## [About this task]
Start at the line in the entries below that contains "puesto de trabajo.", stop at the line that contains "Derivados de la", and output exactly the lines in that span, both ends included.
....
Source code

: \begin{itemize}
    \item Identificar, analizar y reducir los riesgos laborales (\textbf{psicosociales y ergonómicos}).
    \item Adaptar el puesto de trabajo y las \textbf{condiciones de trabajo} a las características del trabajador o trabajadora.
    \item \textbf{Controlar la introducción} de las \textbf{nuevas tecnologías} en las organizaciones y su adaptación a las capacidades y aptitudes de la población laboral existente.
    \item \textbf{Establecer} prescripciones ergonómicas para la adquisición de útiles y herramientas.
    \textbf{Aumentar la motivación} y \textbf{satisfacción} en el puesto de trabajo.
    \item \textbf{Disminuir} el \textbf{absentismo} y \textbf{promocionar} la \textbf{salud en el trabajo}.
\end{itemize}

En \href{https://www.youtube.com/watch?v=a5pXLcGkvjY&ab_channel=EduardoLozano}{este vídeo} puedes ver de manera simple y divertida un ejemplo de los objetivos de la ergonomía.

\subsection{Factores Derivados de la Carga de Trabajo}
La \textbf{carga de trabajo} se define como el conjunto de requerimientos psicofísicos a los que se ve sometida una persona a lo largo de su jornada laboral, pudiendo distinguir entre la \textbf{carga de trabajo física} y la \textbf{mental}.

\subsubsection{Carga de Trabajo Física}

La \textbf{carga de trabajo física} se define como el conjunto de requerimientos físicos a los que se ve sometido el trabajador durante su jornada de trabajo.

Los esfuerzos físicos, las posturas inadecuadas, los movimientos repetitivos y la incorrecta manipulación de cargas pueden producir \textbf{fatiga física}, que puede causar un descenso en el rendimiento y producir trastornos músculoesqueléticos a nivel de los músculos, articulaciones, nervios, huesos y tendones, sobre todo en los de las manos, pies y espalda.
....
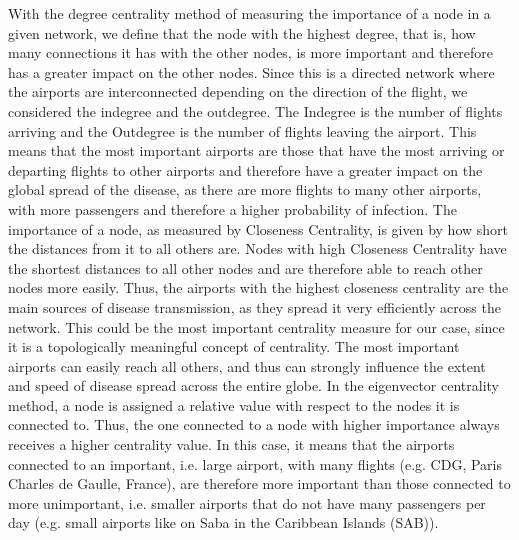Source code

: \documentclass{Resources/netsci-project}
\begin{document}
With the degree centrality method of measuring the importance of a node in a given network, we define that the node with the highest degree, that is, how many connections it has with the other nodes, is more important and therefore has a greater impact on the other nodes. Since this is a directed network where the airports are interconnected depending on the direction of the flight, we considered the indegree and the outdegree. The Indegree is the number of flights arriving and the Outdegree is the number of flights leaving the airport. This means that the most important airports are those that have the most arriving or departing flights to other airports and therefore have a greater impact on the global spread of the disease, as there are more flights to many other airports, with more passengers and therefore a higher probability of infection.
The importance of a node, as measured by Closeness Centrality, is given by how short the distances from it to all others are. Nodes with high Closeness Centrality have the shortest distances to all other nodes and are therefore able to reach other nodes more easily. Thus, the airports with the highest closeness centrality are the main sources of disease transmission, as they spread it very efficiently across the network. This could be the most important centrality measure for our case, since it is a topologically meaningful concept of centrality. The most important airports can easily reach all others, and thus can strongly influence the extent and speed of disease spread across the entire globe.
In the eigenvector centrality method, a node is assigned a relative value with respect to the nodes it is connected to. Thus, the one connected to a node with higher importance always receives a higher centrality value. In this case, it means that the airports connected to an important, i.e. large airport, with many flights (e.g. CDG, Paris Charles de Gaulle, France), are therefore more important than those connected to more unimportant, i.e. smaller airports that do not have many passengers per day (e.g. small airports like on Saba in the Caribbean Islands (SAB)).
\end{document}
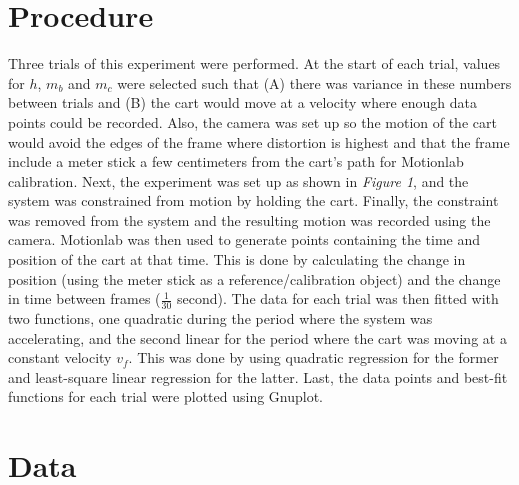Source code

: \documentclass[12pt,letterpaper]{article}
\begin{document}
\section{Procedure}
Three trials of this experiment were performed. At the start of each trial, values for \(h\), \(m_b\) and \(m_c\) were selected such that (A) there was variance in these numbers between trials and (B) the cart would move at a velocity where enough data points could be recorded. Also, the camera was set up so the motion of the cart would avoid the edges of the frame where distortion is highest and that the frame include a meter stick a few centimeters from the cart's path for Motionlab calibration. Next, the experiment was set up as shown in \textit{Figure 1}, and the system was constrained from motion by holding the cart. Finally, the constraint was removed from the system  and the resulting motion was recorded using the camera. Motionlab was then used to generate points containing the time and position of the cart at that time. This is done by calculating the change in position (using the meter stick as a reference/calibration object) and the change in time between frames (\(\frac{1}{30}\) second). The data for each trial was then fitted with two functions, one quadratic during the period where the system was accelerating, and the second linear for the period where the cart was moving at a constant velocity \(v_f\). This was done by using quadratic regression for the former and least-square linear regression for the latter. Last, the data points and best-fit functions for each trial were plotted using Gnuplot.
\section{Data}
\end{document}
....
## [Written answer]
    \textbf{Aumentar la motivación} y \textbf{satisfacción} en el puesto de trabajo.
    \item \textbf{Disminuir} el \textbf{absentismo} y \textbf{promocionar} la \textbf{salud en el trabajo}.
\end{itemize}

En \href{https://www.youtube.com/watch?v=a5pXLcGkvjY&ab_channel=EduardoLozano}{este vídeo} puedes ver de manera simple y divertida un ejemplo de los objetivos de la ergonomía.

\subsection{Factores Derivados de la Carga de Trabajo}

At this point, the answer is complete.